### TASK REQUIREMENTS
Below are several entries. Transcribe exactly those lines that fall from the one with "- **Getting Noticed: Why" through the one with "- https://www.youtube.com/watch?v=yxW0lq47mcE", end lines included.
== MATERIAL FOR THIS TASK
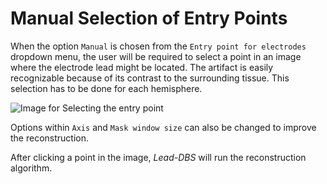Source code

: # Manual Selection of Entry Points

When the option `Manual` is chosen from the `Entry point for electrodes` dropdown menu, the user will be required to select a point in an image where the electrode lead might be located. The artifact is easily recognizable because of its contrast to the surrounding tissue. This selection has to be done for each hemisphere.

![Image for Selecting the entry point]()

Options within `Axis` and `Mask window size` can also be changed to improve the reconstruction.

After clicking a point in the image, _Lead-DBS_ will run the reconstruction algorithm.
====
== MATERIAL FOR THIS TASK
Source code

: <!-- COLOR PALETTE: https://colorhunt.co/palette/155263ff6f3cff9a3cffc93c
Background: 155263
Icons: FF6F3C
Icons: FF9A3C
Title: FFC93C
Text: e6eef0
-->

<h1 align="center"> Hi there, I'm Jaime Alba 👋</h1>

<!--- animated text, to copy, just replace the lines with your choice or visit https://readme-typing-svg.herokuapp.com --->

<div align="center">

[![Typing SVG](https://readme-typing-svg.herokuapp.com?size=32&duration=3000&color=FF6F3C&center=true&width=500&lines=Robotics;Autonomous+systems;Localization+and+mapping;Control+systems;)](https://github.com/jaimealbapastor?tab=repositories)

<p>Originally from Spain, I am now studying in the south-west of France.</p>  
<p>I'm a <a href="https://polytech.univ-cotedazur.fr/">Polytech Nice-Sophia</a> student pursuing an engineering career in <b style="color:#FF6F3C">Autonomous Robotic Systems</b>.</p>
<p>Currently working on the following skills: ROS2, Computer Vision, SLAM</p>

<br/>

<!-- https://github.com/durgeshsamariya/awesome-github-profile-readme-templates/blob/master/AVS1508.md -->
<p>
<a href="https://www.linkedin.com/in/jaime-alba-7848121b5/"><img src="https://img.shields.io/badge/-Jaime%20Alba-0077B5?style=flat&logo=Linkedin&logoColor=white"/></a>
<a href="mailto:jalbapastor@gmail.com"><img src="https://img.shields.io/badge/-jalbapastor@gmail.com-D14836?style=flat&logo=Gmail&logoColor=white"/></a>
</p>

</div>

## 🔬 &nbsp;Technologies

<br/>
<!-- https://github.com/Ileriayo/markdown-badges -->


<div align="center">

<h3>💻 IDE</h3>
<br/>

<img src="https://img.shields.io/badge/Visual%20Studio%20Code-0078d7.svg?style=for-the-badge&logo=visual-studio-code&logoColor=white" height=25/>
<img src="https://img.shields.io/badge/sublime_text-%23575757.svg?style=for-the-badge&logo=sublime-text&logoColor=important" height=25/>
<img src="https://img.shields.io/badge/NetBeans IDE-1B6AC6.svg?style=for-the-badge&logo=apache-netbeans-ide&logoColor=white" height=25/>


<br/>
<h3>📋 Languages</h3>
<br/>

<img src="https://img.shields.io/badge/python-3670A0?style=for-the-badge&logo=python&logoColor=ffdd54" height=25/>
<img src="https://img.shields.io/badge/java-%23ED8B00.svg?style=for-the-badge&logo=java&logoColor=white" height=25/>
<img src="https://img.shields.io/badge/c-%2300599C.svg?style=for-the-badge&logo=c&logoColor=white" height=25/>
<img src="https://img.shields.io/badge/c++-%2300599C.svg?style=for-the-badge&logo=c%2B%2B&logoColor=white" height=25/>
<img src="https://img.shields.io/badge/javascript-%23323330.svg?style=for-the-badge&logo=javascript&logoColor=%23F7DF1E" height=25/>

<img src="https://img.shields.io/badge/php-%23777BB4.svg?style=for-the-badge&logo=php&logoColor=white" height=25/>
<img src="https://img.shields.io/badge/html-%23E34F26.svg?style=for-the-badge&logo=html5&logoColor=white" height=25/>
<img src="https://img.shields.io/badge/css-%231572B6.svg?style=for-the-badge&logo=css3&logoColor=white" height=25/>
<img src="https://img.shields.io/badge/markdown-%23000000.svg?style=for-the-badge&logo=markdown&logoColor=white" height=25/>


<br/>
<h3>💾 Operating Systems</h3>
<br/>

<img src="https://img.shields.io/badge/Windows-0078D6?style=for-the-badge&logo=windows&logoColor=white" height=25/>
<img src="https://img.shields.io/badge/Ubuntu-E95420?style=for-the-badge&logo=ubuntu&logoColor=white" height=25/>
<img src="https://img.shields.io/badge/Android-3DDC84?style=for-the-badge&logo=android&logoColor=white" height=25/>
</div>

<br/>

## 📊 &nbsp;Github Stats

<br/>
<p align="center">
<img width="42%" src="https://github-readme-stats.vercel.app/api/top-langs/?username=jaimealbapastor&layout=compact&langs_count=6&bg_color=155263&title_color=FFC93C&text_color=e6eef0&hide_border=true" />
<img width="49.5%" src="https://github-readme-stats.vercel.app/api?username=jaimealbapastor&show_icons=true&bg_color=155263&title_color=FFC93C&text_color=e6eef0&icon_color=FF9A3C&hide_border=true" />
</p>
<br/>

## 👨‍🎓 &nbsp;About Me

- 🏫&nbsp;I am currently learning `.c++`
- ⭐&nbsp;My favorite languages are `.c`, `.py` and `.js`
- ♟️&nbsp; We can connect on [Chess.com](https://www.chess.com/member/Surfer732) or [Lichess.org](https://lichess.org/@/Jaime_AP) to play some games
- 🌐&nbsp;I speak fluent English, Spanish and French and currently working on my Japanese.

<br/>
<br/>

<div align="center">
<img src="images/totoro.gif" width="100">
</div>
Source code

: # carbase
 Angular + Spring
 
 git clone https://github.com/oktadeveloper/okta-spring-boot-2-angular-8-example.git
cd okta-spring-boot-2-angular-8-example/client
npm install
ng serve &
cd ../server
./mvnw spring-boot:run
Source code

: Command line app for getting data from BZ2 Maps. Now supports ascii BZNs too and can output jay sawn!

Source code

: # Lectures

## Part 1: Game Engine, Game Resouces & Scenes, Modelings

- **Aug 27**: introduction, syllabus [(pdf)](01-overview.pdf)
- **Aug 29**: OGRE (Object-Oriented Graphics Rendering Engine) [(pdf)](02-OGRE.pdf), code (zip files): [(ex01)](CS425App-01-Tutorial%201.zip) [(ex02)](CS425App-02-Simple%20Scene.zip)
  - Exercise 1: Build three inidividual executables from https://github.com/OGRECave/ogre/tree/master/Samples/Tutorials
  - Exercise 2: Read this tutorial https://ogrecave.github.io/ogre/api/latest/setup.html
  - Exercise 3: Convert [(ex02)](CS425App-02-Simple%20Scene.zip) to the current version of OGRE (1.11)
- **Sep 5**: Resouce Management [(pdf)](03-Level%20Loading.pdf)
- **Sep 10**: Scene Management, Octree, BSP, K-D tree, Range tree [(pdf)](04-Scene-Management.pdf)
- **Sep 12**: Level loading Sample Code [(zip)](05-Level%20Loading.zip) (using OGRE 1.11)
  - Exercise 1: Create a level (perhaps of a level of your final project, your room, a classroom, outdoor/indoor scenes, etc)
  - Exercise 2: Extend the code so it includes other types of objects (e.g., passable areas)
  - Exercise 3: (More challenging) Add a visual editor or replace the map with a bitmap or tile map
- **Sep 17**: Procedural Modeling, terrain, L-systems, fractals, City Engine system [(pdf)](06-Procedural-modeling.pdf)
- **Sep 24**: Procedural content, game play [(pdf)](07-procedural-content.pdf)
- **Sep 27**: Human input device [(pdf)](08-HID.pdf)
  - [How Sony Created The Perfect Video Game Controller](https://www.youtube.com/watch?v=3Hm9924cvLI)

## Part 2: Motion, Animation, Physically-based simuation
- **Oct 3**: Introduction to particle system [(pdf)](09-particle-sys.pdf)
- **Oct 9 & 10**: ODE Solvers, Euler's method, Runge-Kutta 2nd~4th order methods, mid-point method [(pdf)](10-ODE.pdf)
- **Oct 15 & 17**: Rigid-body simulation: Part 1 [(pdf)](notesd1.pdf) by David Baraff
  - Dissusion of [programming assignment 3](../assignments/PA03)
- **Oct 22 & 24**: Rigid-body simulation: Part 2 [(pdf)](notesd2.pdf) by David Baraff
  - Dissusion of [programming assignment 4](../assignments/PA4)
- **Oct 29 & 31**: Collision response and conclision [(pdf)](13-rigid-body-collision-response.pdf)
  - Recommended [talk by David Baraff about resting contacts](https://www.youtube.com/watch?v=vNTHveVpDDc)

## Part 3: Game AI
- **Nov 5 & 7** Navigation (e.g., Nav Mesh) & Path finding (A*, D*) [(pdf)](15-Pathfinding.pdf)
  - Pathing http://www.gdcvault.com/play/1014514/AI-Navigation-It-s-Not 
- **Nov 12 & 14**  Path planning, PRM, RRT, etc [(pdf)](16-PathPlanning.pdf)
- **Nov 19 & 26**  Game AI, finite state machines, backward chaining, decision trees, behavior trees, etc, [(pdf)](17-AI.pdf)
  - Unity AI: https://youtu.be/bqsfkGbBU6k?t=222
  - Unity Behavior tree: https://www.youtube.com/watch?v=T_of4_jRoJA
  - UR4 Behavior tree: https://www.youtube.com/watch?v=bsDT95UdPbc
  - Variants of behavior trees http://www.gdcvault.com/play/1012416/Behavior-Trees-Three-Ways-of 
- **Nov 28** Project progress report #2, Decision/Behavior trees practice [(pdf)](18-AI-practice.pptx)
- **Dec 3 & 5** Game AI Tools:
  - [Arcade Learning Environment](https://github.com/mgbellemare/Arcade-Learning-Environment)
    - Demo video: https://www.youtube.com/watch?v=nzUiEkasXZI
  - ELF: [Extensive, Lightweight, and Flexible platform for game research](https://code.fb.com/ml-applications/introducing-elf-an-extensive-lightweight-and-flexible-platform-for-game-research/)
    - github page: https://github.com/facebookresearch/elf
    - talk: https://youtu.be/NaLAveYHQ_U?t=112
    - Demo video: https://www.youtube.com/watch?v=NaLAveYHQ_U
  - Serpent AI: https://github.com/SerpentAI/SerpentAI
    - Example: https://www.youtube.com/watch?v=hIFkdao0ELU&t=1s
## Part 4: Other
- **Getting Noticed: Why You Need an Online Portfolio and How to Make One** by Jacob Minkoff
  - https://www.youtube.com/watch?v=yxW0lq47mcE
====
### OUTPUT FOR THIS TASK
- **Getting Noticed: Why You Need an Online Portfolio and How to Make One** by Jacob Minkoff
  - https://www.youtube.com/watch?v=yxW0lq47mcE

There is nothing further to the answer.